=== PROVIDED RECORDS ===

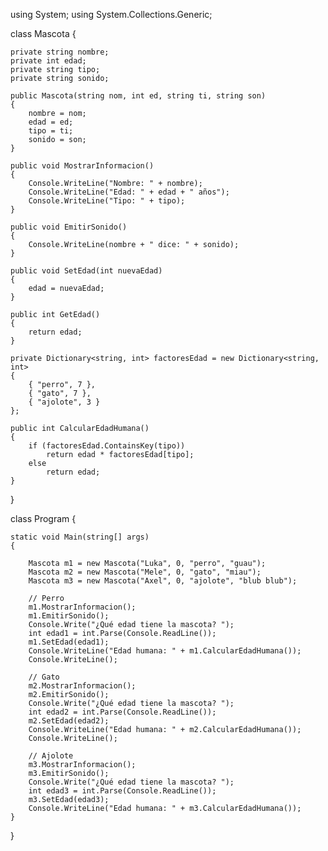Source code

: using System;
using System.Collections.Generic;

class Mascota
{
  
    private string nombre;
    private int edad;
    private string tipo;
    private string sonido;
    
    public Mascota(string nom, int ed, string ti, string son)
    {
        nombre = nom;
        edad = ed;
        tipo = ti;
        sonido = son;
    }

    public void MostrarInformacion()
    {
        Console.WriteLine("Nombre: " + nombre);
        Console.WriteLine("Edad: " + edad + " años");
        Console.WriteLine("Tipo: " + tipo);
    }

    public void EmitirSonido()
    {
        Console.WriteLine(nombre + " dice: " + sonido);
    }

    public void SetEdad(int nuevaEdad)
    {
        edad = nuevaEdad;
    }

    public int GetEdad()
    {
        return edad;
    }

    private Dictionary<string, int> factoresEdad = new Dictionary<string, int>
    {
        { "perro", 7 },
        { "gato", 7 },
        { "ajolote", 3 }
    };

    public int CalcularEdadHumana()
    {
        if (factoresEdad.ContainsKey(tipo))
            return edad * factoresEdad[tipo];
        else
            return edad;
    }
}

class Program
{
    
    static void Main(string[] args)
    {

        Mascota m1 = new Mascota("Luka", 0, "perro", "guau");
        Mascota m2 = new Mascota("Mele", 0, "gato", "miau");
        Mascota m3 = new Mascota("Axel", 0, "ajolote", "blub blub");

        // Perro
        m1.MostrarInformacion();
        m1.EmitirSonido();
        Console.Write("¿Qué edad tiene la mascota? ");
        int edad1 = int.Parse(Console.ReadLine());
        m1.SetEdad(edad1);
        Console.WriteLine("Edad humana: " + m1.CalcularEdadHumana());
        Console.WriteLine();

        // Gato
        m2.MostrarInformacion();
        m2.EmitirSonido();
        Console.Write("¿Qué edad tiene la mascota? ");
        int edad2 = int.Parse(Console.ReadLine());
        m2.SetEdad(edad2);
        Console.WriteLine("Edad humana: " + m2.CalcularEdadHumana());
        Console.WriteLine();

        // Ajolote
        m3.MostrarInformacion();
        m3.EmitirSonido();
        Console.Write("¿Qué edad tiene la mascota? ");
        int edad3 = int.Parse(Console.ReadLine());
        m3.SetEdad(edad3);
        Console.WriteLine("Edad humana: " + m3.CalcularEdadHumana());
    }
}
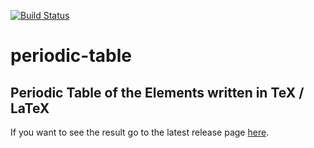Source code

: [![Build Status](https://travis-ci.org/alejandrogallo/periodic-table.svg?branch=master)](https://travis-ci.org/alejandrogallo/periodic-table)

# periodic-table
## Periodic Table of the Elements written in TeX / LaTeX

If you want to see the result go to the latest release page
[here](https://github.com/alejandrogallo/periodic-table/releases/latest).

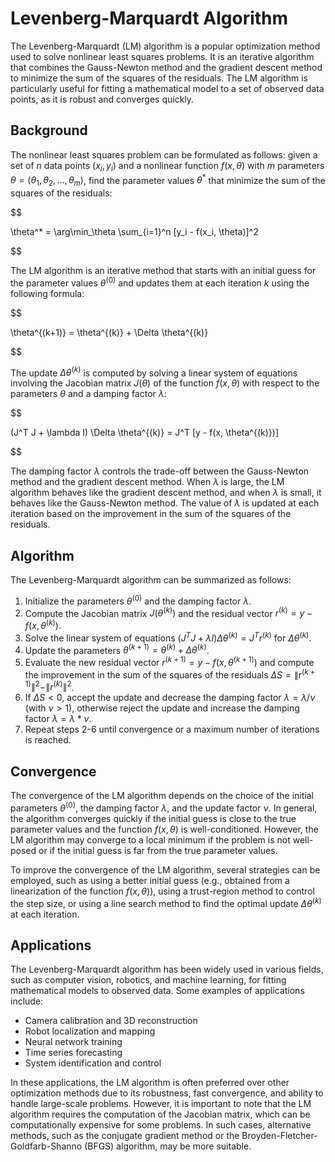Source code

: # Levenberg-Marquardt Algorithm

The Levenberg-Marquardt (LM) algorithm is a popular optimization method used to solve nonlinear least squares problems. It is an iterative algorithm that combines the Gauss-Newton method and the gradient descent method to minimize the sum of the squares of the residuals. The LM algorithm is particularly useful for fitting a mathematical model to a set of observed data points, as it is robust and converges quickly.

## Background

The nonlinear least squares problem can be formulated as follows: given a set of $n$ data points $(x_i, y_i)$ and a nonlinear function $f(x, \theta)$ with $m$ parameters $\theta = (\theta_1, \theta_2, \ldots, \theta_m)$, find the parameter values $\theta^*$ that minimize the sum of the squares of the residuals:


$$

\theta^* = \arg\min_\theta \sum_{i=1}^n [y_i - f(x_i, \theta)]^2

$$


The LM algorithm is an iterative method that starts with an initial guess for the parameter values $\theta^{(0)}$ and updates them at each iteration $k$ using the following formula:


$$

\theta^{(k+1)} = \theta^{(k)} + \Delta \theta^{(k)}

$$


The update $\Delta \theta^{(k)}$ is computed by solving a linear system of equations involving the Jacobian matrix $J(\theta)$ of the function $f(x, \theta)$ with respect to the parameters $\theta$ and a damping factor $\lambda$:


$$

(J^T J + \lambda I) \Delta \theta^{(k)} = J^T [y - f(x, \theta^{(k)})]

$$


The damping factor $\lambda$ controls the trade-off between the Gauss-Newton method and the gradient descent method. When $\lambda$ is large, the LM algorithm behaves like the gradient descent method, and when $\lambda$ is small, it behaves like the Gauss-Newton method. The value of $\lambda$ is updated at each iteration based on the improvement in the sum of the squares of the residuals.

## Algorithm

The Levenberg-Marquardt algorithm can be summarized as follows:

1. Initialize the parameters $\theta^{(0)}$ and the damping factor $\lambda$.
2. Compute the Jacobian matrix $J(\theta^{(k)})$ and the residual vector $r^{(k)} = y - f(x, \theta^{(k)})$.
3. Solve the linear system of equations $(J^T J + \lambda I) \Delta \theta^{(k)} = J^T r^{(k)}$ for $\Delta \theta^{(k)}$.
4. Update the parameters $\theta^{(k+1)} = \theta^{(k)} + \Delta \theta^{(k)}$.
5. Evaluate the new residual vector $r^{(k+1)} = y - f(x, \theta^{(k+1)})$ and compute the improvement in the sum of the squares of the residuals $\Delta S = \|r^{(k+1)}\|^2 - \|r^{(k)}\|^2$.
6. If $\Delta S < 0$, accept the update and decrease the damping factor $\lambda = \lambda / \nu$ (with $\nu > 1$), otherwise reject the update and increase the damping factor $\lambda = \lambda * \nu$.
7. Repeat steps 2-6 until convergence or a maximum number of iterations is reached.

## Convergence

The convergence of the LM algorithm depends on the choice of the initial parameters $\theta^{(0)}$, the damping factor $\lambda$, and the update factor $\nu$. In general, the algorithm converges quickly if the initial guess is close to the true parameter values and the function $f(x, \theta)$ is well-conditioned. However, the LM algorithm may converge to a local minimum if the problem is not well-posed or if the initial guess is far from the true parameter values.

To improve the convergence of the LM algorithm, several strategies can be employed, such as using a better initial guess (e.g., obtained from a linearization of the function $f(x, \theta)$), using a trust-region method to control the step size, or using a line search method to find the optimal update $\Delta \theta^{(k)}$ at each iteration.

## Applications

The Levenberg-Marquardt algorithm has been widely used in various fields, such as computer vision, robotics, and machine learning, for fitting mathematical models to observed data. Some examples of applications include:

- Camera calibration and 3D reconstruction
- Robot localization and mapping
- Neural network training
- Time series forecasting
- System identification and control

In these applications, the LM algorithm is often preferred over other optimization methods due to its robustness, fast convergence, and ability to handle large-scale problems. However, it is important to note that the LM algorithm requires the computation of the Jacobian matrix, which can be computationally expensive for some problems. In such cases, alternative methods, such as the conjugate gradient method or the Broyden-Fletcher-Goldfarb-Shanno (BFGS) algorithm, may be more suitable.
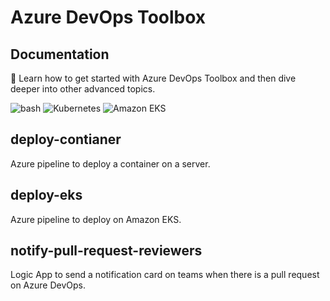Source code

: # Azure DevOps Toolbox

## Documentation
🔭 Learn how to get started with Azure DevOps Toolbox and then dive deeper into other advanced topics.
<p>
  <img alt="bash" src="https://img.shields.io/badge/-Bash-grey?style=flat-square&logo=gnubash&logoColor=white" />
  <img alt="Kubernetes" src="https://img.shields.io/badge/Kubernetes-%23326CE5?style=flat-square&logo=kubernetes&logoColor=white" />
  <img alt="Amazon EKS" src="https://img.shields.io/badge/Amazon%20EKS-%23FF9900?style=flat-square&logo=amazoneks&logoColor=white" />
</p>

## deploy-contianer
Azure pipeline to deploy a container on a server.

## deploy-eks
Azure pipeline to deploy on Amazon EKS.

## notify-pull-request-reviewers
Logic App to send a notification card on teams when there is a pull request on Azure DevOps.
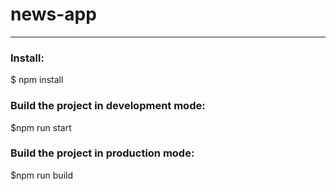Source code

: # news-app
-----------------------------------

### Install:

$ npm install

### Build the project in development mode:

$npm run start

### Build the project in production mode:

$npm run build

===

**TASK REQUIREMENTS:** Return the full set of lines above word for word and with no pictures.

**EXPECTED ANSWER:**
Source code

: using System;
using System.Collections.Generic;

class Mascota
{
  
    private string nombre;
    private int edad;
    private string tipo;
    private string sonido;
    
    public Mascota(string nom, int ed, string ti, string son)
    {
        nombre = nom;
        edad = ed;
        tipo = ti;
        sonido = son;
    }

    public void MostrarInformacion()
    {
        Console.WriteLine("Nombre: " + nombre);
        Console.WriteLine("Edad: " + edad + " años");
        Console.WriteLine("Tipo: " + tipo);
    }

    public void EmitirSonido()
    {
        Console.WriteLine(nombre + " dice: " + sonido);
    }

    public void SetEdad(int nuevaEdad)
    {
        edad = nuevaEdad;
    }

    public int GetEdad()
    {
        return edad;
    }

    private Dictionary<string, int> factoresEdad = new Dictionary<string, int>
    {
        { "perro", 7 },
        { "gato", 7 },
        { "ajolote", 3 }
    };

    public int CalcularEdadHumana()
    {
        if (factoresEdad.ContainsKey(tipo))
            return edad * factoresEdad[tipo];
        else
            return edad;
    }
}

class Program
{
    
    static void Main(string[] args)
    {

        Mascota m1 = new Mascota("Luka", 0, "perro", "guau");
        Mascota m2 = new Mascota("Mele", 0, "gato", "miau");
        Mascota m3 = new Mascota("Axel", 0, "ajolote", "blub blub");

        // Perro
        m1.MostrarInformacion();
        m1.EmitirSonido();
        Console.Write("¿Qué edad tiene la mascota? ");
        int edad1 = int.Parse(Console.ReadLine());
        m1.SetEdad(edad1);
        Console.WriteLine("Edad humana: " + m1.CalcularEdadHumana());
        Console.WriteLine();

        // Gato
        m2.MostrarInformacion();
        m2.EmitirSonido();
        Console.Write("¿Qué edad tiene la mascota? ");
        int edad2 = int.Parse(Console.ReadLine());
        m2.SetEdad(edad2);
        Console.WriteLine("Edad humana: " + m2.CalcularEdadHumana());
        Console.WriteLine();

        // Ajolote
        m3.MostrarInformacion();
        m3.EmitirSonido();
        Console.Write("¿Qué edad tiene la mascota? ");
        int edad3 = int.Parse(Console.ReadLine());
        m3.SetEdad(edad3);
        Console.WriteLine("Edad humana: " + m3.CalcularEdadHumana());
    }
}
Source code

: [![Build Status](https://travis-ci.org/alejandrogallo/periodic-table.svg?branch=master)](https://travis-ci.org/alejandrogallo/periodic-table)

# periodic-table
## Periodic Table of the Elements written in TeX / LaTeX

If you want to see the result go to the latest release page
[here](https://github.com/alejandrogallo/periodic-table/releases/latest).

Source code

: # Levenberg-Marquardt Algorithm

The Levenberg-Marquardt (LM) algorithm is a popular optimization method used to solve nonlinear least squares problems. It is an iterative algorithm that combines the Gauss-Newton method and the gradient descent method to minimize the sum of the squares of the residuals. The LM algorithm is particularly useful for fitting a mathematical model to a set of observed data points, as it is robust and converges quickly.

## Background

The nonlinear least squares problem can be formulated as follows: given a set of $n$ data points $(x_i, y_i)$ and a nonlinear function $f(x, \theta)$ with $m$ parameters $\theta = (\theta_1, \theta_2, \ldots, \theta_m)$, find the parameter values $\theta^*$ that minimize the sum of the squares of the residuals:


$$

\theta^* = \arg\min_\theta \sum_{i=1}^n [y_i - f(x_i, \theta)]^2

$$


The LM algorithm is an iterative method that starts with an initial guess for the parameter values $\theta^{(0)}$ and updates them at each iteration $k$ using the following formula:


$$

\theta^{(k+1)} = \theta^{(k)} + \Delta \theta^{(k)}

$$


The update $\Delta \theta^{(k)}$ is computed by solving a linear system of equations involving the Jacobian matrix $J(\theta)$ of the function $f(x, \theta)$ with respect to the parameters $\theta$ and a damping factor $\lambda$:


$$

(J^T J + \lambda I) \Delta \theta^{(k)} = J^T [y - f(x, \theta^{(k)})]

$$


The damping factor $\lambda$ controls the trade-off between the Gauss-Newton method and the gradient descent method. When $\lambda$ is large, the LM algorithm behaves like the gradient descent method, and when $\lambda$ is small, it behaves like the Gauss-Newton method. The value of $\lambda$ is updated at each iteration based on the improvement in the sum of the squares of the residuals.

## Algorithm

The Levenberg-Marquardt algorithm can be summarized as follows:

1. Initialize the parameters $\theta^{(0)}$ and the damping factor $\lambda$.
2. Compute the Jacobian matrix $J(\theta^{(k)})$ and the residual vector $r^{(k)} = y - f(x, \theta^{(k)})$.
3. Solve the linear system of equations $(J^T J + \lambda I) \Delta \theta^{(k)} = J^T r^{(k)}$ for $\Delta \theta^{(k)}$.
4. Update the parameters $\theta^{(k+1)} = \theta^{(k)} + \Delta \theta^{(k)}$.
5. Evaluate the new residual vector $r^{(k+1)} = y - f(x, \theta^{(k+1)})$ and compute the improvement in the sum of the squares of the residuals $\Delta S = \|r^{(k+1)}\|^2 - \|r^{(k)}\|^2$.
6. If $\Delta S < 0$, accept the update and decrease the damping factor $\lambda = \lambda / \nu$ (with $\nu > 1$), otherwise reject the update and increase the damping factor $\lambda = \lambda * \nu$.
7. Repeat steps 2-6 until convergence or a maximum number of iterations is reached.

## Convergence

The convergence of the LM algorithm depends on the choice of the initial parameters $\theta^{(0)}$, the damping factor $\lambda$, and the update factor $\nu$. In general, the algorithm converges quickly if the initial guess is close to the true parameter values and the function $f(x, \theta)$ is well-conditioned. However, the LM algorithm may converge to a local minimum if the problem is not well-posed or if the initial guess is far from the true parameter values.

To improve the convergence of the LM algorithm, several strategies can be employed, such as using a better initial guess (e.g., obtained from a linearization of the function $f(x, \theta)$), using a trust-region method to control the step size, or using a line search method to find the optimal update $\Delta \theta^{(k)}$ at each iteration.

## Applications

The Levenberg-Marquardt algorithm has been widely used in various fields, such as computer vision, robotics, and machine learning, for fitting mathematical models to observed data. Some examples of applications include:

- Camera calibration and 3D reconstruction
- Robot localization and mapping
- Neural network training
- Time series forecasting
- System identification and control

In these applications, the LM algorithm is often preferred over other optimization methods due to its robustness, fast convergence, and ability to handle large-scale problems. However, it is important to note that the LM algorithm requires the computation of the Jacobian matrix, which can be computationally expensive for some problems. In such cases, alternative methods, such as the conjugate gradient method or the Broyden-Fletcher-Goldfarb-Shanno (BFGS) algorithm, may be more suitable.
Source code

: # Azure DevOps Toolbox

## Documentation
🔭 Learn how to get started with Azure DevOps Toolbox and then dive deeper into other advanced topics.
<p>
  <img alt="bash" src="https://img.shields.io/badge/-Bash-grey?style=flat-square&logo=gnubash&logoColor=white" />
  <img alt="Kubernetes" src="https://img.shields.io/badge/Kubernetes-%23326CE5?style=flat-square&logo=kubernetes&logoColor=white" />
  <img alt="Amazon EKS" src="https://img.shields.io/badge/Amazon%20EKS-%23FF9900?style=flat-square&logo=amazoneks&logoColor=white" />
</p>

## deploy-contianer
Azure pipeline to deploy a container on a server.

## deploy-eks
Azure pipeline to deploy on Amazon EKS.

## notify-pull-request-reviewers
Logic App to send a notification card on teams when there is a pull request on Azure DevOps.
Source code

: # news-app
-----------------------------------

### Install:

$ npm install

### Build the project in development mode:

$npm run start

### Build the project in production mode:

$npm run build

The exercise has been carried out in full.